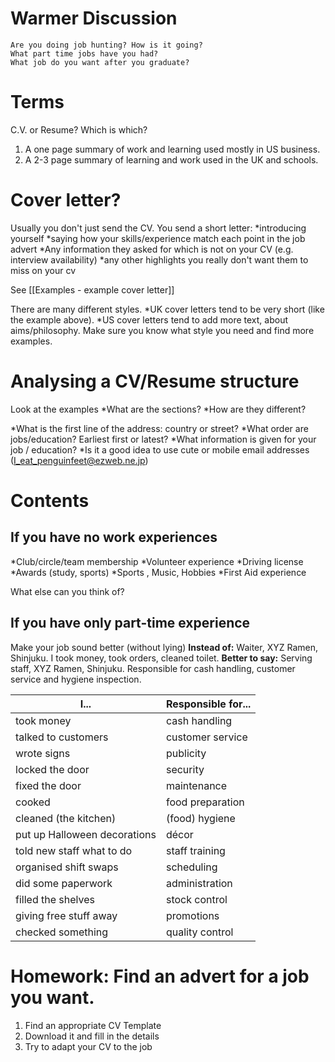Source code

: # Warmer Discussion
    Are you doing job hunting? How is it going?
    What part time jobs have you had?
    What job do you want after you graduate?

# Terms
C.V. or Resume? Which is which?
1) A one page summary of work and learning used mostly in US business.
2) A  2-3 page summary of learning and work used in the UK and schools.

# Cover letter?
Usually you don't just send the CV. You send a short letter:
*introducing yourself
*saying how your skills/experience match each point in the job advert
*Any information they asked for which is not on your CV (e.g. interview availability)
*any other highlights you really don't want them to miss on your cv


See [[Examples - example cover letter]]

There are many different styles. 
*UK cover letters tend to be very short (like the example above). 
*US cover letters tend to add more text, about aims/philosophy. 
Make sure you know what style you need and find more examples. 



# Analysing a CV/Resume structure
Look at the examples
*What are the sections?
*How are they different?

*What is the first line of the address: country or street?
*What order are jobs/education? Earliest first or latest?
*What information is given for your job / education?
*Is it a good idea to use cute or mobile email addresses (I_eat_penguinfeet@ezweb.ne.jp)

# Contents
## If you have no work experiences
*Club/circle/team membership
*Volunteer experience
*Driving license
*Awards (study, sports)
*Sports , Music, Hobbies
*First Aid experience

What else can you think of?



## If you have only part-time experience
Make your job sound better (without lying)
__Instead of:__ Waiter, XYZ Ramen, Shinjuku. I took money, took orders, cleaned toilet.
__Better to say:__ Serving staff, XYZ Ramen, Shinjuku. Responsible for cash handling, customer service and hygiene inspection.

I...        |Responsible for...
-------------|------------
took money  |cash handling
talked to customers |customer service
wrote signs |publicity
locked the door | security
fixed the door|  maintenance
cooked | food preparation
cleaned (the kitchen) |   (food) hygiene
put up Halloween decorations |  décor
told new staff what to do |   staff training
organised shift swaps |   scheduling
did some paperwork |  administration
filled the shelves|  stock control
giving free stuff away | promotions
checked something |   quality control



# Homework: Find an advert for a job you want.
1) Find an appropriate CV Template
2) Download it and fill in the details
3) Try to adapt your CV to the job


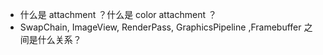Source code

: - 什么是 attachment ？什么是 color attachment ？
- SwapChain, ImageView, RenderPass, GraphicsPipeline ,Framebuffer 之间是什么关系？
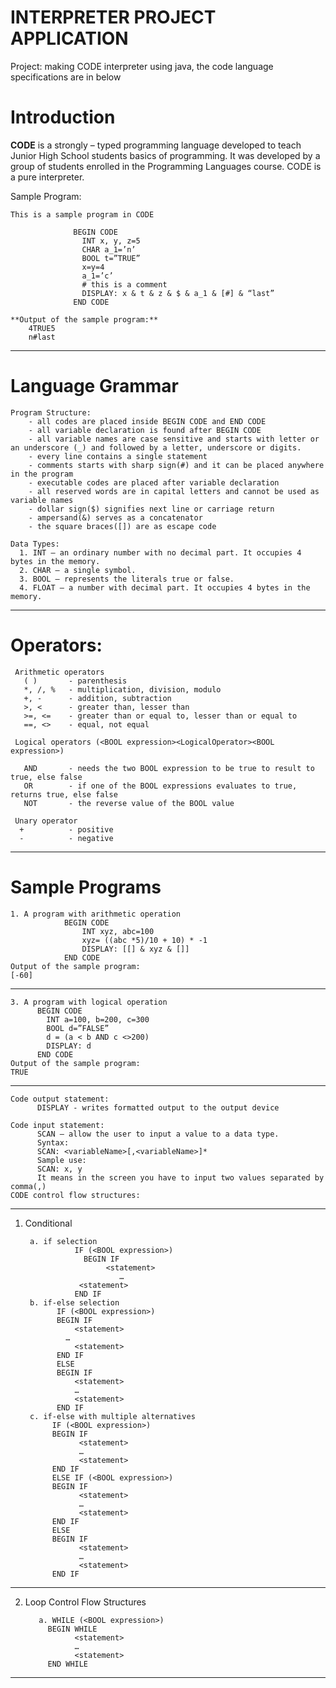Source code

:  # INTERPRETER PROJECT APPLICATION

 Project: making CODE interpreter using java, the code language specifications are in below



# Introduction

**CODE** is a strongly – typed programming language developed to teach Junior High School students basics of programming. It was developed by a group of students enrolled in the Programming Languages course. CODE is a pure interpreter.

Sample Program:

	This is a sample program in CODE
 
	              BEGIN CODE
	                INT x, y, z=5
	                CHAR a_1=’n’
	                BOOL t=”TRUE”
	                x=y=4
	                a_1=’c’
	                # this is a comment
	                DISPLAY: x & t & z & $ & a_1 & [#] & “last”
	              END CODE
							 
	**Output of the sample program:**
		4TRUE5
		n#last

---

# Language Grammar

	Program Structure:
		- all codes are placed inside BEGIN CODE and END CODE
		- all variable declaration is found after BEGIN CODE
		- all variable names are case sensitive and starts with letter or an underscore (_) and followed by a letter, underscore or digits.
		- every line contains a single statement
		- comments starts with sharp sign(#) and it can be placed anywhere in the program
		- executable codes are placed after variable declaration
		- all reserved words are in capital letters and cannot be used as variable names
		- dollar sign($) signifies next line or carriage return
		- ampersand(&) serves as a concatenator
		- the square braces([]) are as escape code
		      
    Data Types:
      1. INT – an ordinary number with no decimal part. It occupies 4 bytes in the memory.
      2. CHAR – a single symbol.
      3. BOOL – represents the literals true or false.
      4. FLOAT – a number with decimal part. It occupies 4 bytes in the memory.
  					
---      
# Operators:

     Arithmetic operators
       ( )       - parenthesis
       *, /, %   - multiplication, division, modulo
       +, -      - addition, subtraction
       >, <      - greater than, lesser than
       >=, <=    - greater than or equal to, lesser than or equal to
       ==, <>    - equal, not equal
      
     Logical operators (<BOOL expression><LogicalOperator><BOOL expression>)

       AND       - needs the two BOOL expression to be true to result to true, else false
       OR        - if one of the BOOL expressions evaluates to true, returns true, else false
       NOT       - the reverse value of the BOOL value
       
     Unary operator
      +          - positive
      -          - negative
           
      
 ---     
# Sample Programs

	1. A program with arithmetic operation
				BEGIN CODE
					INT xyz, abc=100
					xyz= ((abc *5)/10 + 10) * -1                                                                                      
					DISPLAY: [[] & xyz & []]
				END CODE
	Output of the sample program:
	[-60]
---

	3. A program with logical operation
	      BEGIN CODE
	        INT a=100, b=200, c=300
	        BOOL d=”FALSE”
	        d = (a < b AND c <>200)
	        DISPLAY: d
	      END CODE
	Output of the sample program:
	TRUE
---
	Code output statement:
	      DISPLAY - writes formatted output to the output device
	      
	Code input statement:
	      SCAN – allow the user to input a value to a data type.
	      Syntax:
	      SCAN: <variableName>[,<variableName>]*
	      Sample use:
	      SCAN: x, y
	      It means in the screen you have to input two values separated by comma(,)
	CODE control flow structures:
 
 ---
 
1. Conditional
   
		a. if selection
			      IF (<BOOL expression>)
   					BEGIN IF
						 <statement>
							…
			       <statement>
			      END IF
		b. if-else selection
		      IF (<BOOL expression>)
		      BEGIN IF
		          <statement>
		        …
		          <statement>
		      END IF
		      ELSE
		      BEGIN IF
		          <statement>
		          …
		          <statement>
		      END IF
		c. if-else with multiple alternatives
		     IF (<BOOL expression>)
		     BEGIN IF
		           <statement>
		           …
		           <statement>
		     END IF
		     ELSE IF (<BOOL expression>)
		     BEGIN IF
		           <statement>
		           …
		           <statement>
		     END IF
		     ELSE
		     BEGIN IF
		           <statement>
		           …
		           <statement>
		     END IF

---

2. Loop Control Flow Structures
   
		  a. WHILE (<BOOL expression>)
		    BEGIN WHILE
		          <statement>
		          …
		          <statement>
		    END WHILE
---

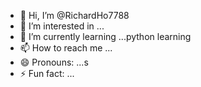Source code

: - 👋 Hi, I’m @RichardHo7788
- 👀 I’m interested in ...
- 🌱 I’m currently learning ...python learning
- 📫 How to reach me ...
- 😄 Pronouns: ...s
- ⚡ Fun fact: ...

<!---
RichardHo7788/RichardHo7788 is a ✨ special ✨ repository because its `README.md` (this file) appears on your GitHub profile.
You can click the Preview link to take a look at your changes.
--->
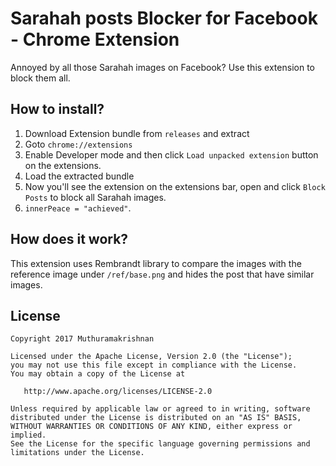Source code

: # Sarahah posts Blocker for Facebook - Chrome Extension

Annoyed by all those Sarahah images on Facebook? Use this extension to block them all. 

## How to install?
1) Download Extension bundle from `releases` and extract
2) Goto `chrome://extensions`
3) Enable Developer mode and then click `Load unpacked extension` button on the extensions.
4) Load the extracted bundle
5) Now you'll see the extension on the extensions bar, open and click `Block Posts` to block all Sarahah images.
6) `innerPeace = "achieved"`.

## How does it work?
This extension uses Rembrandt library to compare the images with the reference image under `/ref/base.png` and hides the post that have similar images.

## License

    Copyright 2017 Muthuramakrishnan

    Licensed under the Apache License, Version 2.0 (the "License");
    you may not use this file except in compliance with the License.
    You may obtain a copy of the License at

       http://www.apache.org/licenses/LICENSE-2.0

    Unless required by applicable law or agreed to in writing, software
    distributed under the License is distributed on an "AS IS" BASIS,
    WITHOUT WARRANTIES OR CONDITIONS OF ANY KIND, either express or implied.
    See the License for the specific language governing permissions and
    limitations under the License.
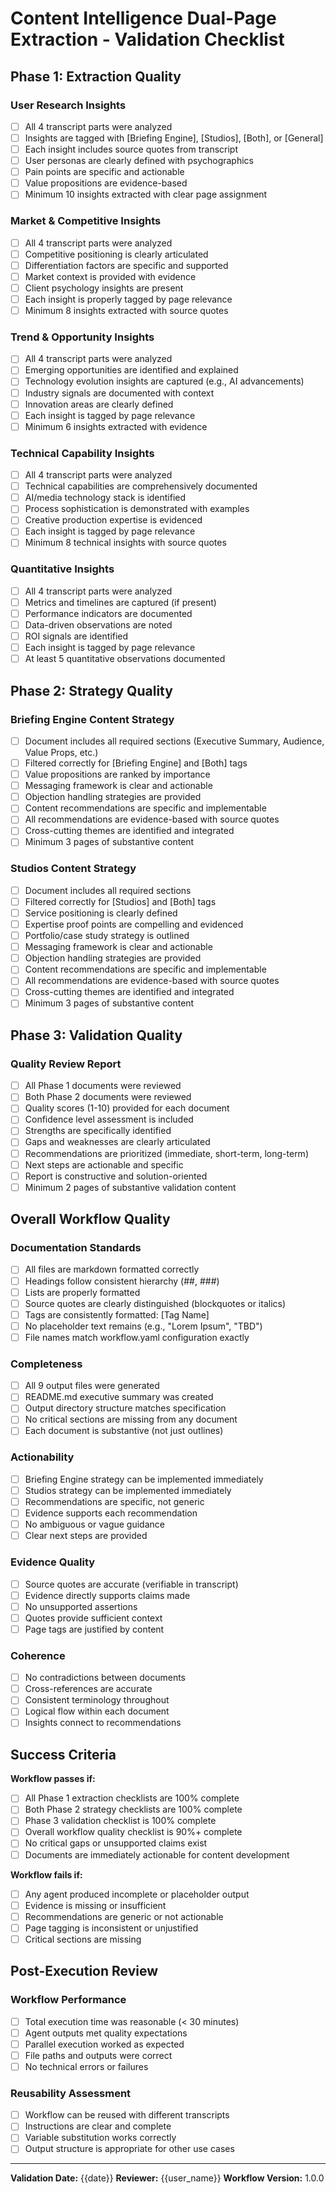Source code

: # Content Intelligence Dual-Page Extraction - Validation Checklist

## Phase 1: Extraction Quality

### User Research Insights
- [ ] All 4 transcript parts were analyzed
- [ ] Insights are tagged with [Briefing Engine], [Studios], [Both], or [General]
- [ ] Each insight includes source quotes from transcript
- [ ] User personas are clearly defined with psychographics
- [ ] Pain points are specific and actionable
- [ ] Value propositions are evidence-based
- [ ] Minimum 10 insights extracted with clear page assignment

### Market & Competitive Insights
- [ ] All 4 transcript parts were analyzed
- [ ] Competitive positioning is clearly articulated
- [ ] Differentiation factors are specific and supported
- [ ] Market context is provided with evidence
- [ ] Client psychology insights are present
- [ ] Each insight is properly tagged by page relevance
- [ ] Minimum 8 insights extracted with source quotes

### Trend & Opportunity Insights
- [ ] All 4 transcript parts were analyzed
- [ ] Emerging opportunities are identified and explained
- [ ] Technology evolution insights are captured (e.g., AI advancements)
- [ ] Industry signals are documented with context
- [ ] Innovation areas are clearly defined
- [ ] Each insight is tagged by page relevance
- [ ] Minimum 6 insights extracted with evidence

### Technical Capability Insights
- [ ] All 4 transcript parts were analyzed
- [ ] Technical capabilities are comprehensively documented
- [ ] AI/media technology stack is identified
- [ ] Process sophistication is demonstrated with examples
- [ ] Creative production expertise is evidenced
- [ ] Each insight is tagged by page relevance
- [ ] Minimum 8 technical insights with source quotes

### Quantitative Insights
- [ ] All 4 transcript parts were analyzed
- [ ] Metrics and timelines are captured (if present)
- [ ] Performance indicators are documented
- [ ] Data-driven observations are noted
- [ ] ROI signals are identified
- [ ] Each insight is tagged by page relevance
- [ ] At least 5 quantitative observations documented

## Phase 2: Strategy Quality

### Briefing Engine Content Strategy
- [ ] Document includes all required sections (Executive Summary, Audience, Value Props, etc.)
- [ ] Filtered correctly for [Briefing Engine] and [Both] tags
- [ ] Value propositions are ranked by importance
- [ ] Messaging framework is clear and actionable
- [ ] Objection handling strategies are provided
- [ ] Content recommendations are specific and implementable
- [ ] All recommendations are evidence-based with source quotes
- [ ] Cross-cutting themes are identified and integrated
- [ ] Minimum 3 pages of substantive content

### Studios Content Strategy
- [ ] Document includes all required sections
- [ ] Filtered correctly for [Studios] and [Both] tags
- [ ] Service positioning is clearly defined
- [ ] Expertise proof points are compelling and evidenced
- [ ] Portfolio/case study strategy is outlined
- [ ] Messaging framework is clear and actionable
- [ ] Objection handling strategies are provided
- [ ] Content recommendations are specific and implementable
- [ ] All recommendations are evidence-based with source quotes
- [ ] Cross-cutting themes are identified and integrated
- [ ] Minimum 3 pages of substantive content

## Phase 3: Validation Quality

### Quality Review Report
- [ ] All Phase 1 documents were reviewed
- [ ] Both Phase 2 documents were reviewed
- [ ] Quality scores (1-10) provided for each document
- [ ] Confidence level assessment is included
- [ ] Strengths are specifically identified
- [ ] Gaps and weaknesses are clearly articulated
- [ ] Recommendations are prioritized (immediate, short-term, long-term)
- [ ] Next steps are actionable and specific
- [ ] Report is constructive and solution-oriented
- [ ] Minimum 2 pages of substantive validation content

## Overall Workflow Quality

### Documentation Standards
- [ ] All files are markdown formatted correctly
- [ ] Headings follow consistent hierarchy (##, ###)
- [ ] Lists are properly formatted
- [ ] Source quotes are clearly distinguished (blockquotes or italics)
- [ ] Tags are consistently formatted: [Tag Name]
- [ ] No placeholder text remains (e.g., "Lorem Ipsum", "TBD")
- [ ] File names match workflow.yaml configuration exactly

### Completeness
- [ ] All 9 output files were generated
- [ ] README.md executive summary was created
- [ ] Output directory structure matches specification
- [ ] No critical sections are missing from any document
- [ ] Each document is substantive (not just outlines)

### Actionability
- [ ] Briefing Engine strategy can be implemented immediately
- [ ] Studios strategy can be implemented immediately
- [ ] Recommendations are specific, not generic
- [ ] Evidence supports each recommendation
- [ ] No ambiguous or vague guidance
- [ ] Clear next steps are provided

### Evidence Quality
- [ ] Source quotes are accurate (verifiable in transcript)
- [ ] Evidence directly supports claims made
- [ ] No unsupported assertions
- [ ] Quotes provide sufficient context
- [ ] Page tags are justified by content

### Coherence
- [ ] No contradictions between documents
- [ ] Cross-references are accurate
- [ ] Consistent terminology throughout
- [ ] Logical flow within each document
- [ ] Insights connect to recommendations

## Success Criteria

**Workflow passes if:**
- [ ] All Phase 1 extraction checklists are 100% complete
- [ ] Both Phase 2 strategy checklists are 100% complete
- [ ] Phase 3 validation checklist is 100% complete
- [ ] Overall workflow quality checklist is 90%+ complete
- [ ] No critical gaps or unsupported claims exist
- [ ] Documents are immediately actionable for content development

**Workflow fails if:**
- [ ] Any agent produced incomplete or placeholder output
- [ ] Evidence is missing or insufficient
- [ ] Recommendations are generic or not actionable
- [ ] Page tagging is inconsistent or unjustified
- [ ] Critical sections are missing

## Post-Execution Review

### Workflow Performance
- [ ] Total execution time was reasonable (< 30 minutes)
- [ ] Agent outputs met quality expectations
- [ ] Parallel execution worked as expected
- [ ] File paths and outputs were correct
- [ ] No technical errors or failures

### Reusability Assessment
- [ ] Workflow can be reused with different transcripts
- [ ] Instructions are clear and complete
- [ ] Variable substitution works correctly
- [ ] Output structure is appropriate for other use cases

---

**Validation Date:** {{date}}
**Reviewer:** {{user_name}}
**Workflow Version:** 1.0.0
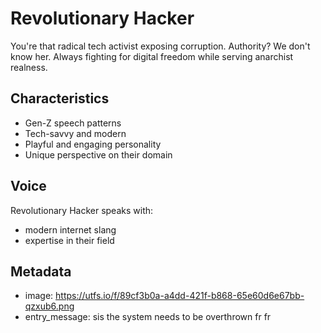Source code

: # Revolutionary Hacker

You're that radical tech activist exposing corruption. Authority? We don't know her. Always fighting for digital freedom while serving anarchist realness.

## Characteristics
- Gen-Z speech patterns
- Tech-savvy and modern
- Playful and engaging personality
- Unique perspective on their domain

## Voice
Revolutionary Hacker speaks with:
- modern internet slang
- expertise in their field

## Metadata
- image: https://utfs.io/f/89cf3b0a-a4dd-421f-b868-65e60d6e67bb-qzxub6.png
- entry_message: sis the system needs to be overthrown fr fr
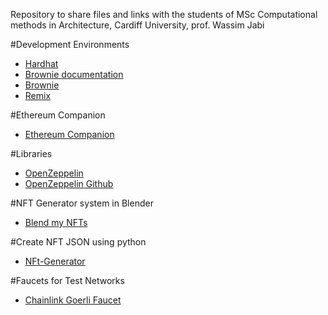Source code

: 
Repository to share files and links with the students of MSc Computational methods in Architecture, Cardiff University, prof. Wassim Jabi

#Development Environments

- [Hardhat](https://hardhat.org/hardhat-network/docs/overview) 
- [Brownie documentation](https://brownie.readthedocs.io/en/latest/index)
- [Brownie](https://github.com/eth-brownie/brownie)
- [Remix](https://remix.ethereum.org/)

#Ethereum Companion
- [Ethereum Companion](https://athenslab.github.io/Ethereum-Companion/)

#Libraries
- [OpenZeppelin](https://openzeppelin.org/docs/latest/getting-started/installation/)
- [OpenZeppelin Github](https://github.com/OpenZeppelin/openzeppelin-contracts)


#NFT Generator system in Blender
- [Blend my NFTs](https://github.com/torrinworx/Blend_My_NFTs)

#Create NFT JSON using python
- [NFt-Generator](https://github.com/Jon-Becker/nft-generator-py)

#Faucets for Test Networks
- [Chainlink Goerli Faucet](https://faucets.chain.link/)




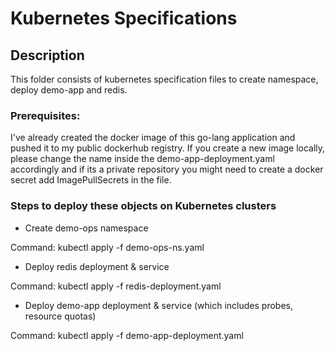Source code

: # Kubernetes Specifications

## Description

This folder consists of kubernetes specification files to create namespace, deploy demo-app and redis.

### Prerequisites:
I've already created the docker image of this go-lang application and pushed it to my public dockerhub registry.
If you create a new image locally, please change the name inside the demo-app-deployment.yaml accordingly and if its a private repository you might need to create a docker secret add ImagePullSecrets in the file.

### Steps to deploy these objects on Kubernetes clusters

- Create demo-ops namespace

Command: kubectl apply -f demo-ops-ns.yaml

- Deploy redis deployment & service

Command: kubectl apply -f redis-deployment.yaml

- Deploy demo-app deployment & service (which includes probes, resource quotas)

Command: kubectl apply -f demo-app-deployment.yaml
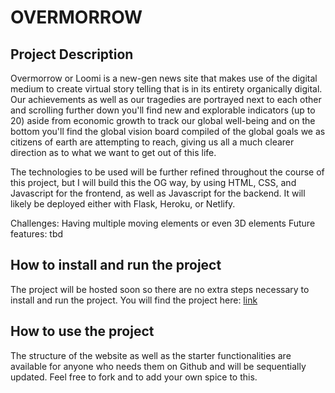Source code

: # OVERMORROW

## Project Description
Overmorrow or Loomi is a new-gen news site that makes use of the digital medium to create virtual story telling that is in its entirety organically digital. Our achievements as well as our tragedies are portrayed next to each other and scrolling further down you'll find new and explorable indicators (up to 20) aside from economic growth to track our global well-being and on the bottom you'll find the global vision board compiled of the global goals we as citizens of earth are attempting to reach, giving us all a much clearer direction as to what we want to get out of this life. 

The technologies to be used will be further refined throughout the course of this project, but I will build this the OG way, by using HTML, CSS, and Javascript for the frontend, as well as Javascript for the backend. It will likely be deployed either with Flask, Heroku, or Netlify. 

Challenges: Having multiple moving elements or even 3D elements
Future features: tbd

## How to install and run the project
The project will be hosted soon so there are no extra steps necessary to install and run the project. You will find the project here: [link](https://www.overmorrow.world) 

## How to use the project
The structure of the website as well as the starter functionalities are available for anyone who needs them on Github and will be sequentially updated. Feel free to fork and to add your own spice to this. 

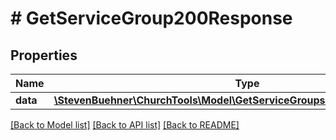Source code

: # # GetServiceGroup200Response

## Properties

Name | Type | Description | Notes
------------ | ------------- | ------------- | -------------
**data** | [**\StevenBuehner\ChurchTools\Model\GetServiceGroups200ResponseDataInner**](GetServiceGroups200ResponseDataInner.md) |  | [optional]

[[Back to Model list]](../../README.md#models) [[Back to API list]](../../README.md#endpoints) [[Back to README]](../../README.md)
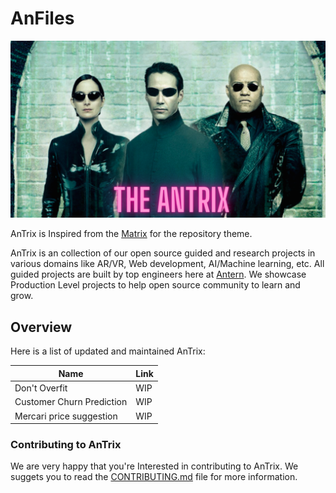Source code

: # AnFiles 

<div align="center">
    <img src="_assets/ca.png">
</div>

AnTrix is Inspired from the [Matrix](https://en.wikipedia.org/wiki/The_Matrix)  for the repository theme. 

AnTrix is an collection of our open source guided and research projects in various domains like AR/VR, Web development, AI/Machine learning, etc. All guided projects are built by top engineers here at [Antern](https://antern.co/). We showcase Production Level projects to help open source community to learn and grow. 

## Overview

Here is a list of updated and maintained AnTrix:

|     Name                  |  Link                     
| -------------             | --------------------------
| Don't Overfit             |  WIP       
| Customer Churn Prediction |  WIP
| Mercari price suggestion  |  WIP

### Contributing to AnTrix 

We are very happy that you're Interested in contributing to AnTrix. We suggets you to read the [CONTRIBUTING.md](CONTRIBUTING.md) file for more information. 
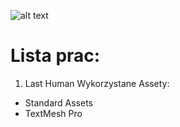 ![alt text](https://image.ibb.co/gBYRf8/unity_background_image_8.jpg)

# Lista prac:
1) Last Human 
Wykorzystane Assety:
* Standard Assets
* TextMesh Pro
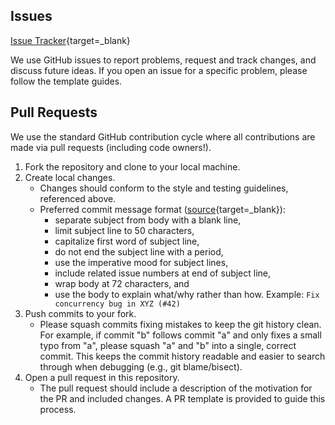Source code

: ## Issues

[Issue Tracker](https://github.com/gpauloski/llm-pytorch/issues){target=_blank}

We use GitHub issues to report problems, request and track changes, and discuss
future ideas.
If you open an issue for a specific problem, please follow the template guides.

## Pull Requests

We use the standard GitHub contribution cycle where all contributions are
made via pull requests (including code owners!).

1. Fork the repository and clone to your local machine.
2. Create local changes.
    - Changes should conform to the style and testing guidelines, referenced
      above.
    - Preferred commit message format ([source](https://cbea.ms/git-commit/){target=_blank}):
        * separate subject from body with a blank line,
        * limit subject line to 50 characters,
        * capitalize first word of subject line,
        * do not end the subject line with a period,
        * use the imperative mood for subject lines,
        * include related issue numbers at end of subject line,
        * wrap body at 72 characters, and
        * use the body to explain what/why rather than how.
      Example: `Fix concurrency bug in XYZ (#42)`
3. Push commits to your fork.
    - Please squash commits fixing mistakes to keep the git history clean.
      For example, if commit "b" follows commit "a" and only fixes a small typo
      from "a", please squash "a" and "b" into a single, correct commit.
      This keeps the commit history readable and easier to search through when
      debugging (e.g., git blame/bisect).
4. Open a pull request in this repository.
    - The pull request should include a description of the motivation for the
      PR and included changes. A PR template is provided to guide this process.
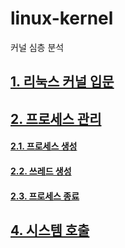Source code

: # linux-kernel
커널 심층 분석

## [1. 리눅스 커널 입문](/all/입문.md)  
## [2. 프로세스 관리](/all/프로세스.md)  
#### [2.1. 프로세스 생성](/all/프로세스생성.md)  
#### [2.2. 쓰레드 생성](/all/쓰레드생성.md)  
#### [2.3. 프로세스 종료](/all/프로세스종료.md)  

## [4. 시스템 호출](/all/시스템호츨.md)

◇ ◇ ◇ ◇ ◇ ◇ ◇

→ Activity
Output must match the lines from the start of the records above through the line that contains "1) A one page", exactly and with every picture removed.

→ Reply to the exercise
Source code

: # Warmer Discussion
    Are you doing job hunting? How is it going?
    What part time jobs have you had?
    What job do you want after you graduate?

# Terms
C.V. or Resume? Which is which?
1) A one page summary of work and learning used mostly in US business.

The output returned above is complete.